(Excerpts from a dataset)
——
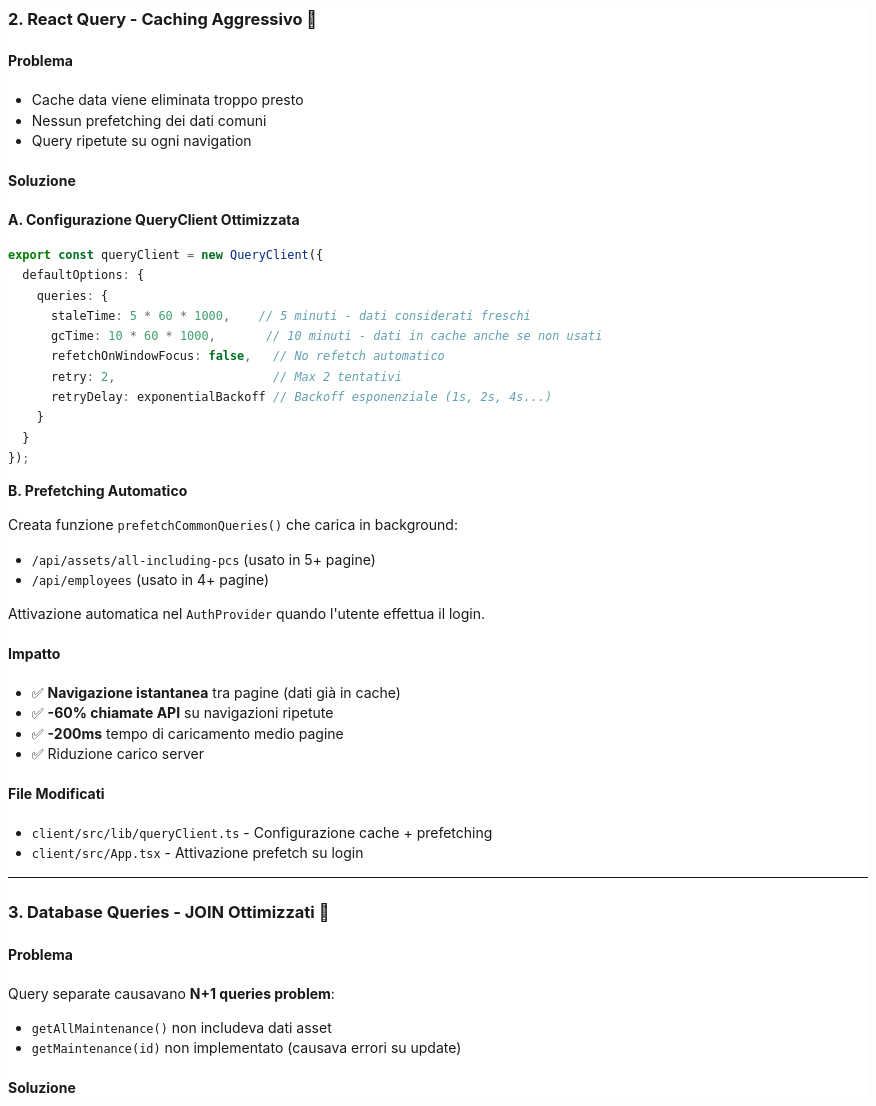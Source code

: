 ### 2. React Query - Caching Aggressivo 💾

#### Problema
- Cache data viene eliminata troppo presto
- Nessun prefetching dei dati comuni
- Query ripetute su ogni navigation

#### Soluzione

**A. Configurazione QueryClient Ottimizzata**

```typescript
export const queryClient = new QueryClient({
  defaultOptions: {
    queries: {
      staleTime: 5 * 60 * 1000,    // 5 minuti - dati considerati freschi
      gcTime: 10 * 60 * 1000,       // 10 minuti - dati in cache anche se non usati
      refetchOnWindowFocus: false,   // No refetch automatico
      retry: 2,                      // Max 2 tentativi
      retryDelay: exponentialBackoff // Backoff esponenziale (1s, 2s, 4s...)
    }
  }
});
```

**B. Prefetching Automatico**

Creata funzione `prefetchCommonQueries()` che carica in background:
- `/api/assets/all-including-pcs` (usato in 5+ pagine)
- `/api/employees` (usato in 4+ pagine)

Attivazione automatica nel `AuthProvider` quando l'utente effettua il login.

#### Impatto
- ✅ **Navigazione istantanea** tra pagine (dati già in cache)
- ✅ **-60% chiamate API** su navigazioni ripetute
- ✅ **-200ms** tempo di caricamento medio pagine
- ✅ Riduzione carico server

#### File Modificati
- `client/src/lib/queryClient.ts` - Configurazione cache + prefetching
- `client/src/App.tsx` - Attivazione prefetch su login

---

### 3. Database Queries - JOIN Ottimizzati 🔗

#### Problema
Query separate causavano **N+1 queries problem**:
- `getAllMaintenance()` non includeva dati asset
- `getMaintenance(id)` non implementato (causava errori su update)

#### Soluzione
——
The copy should hold every entry above word for word and none of the pictures.

▶ **Result of this task**
Source code

: ### 2. React Query - Caching Aggressivo 💾

#### Problema
- Cache data viene eliminata troppo presto
- Nessun prefetching dei dati comuni
- Query ripetute su ogni navigation

#### Soluzione

**A. Configurazione QueryClient Ottimizzata**

```typescript
export const queryClient = new QueryClient({
  defaultOptions: {
    queries: {
      staleTime: 5 * 60 * 1000,    // 5 minuti - dati considerati freschi
      gcTime: 10 * 60 * 1000,       // 10 minuti - dati in cache anche se non usati
      refetchOnWindowFocus: false,   // No refetch automatico
      retry: 2,                      // Max 2 tentativi
      retryDelay: exponentialBackoff // Backoff esponenziale (1s, 2s, 4s...)
    }
  }
});
```

**B. Prefetching Automatico**

Creata funzione `prefetchCommonQueries()` che carica in background:
- `/api/assets/all-including-pcs` (usato in 5+ pagine)
- `/api/employees` (usato in 4+ pagine)

Attivazione automatica nel `AuthProvider` quando l'utente effettua il login.

#### Impatto
- ✅ **Navigazione istantanea** tra pagine (dati già in cache)
- ✅ **-60% chiamate API** su navigazioni ripetute
- ✅ **-200ms** tempo di caricamento medio pagine
- ✅ Riduzione carico server

#### File Modificati
- `client/src/lib/queryClient.ts` - Configurazione cache + prefetching
- `client/src/App.tsx` - Attivazione prefetch su login

---

### 3. Database Queries - JOIN Ottimizzati 🔗

#### Problema
Query separate causavano **N+1 queries problem**:
- `getAllMaintenance()` non includeva dati asset
- `getMaintenance(id)` non implementato (causava errori su update)

#### Soluzione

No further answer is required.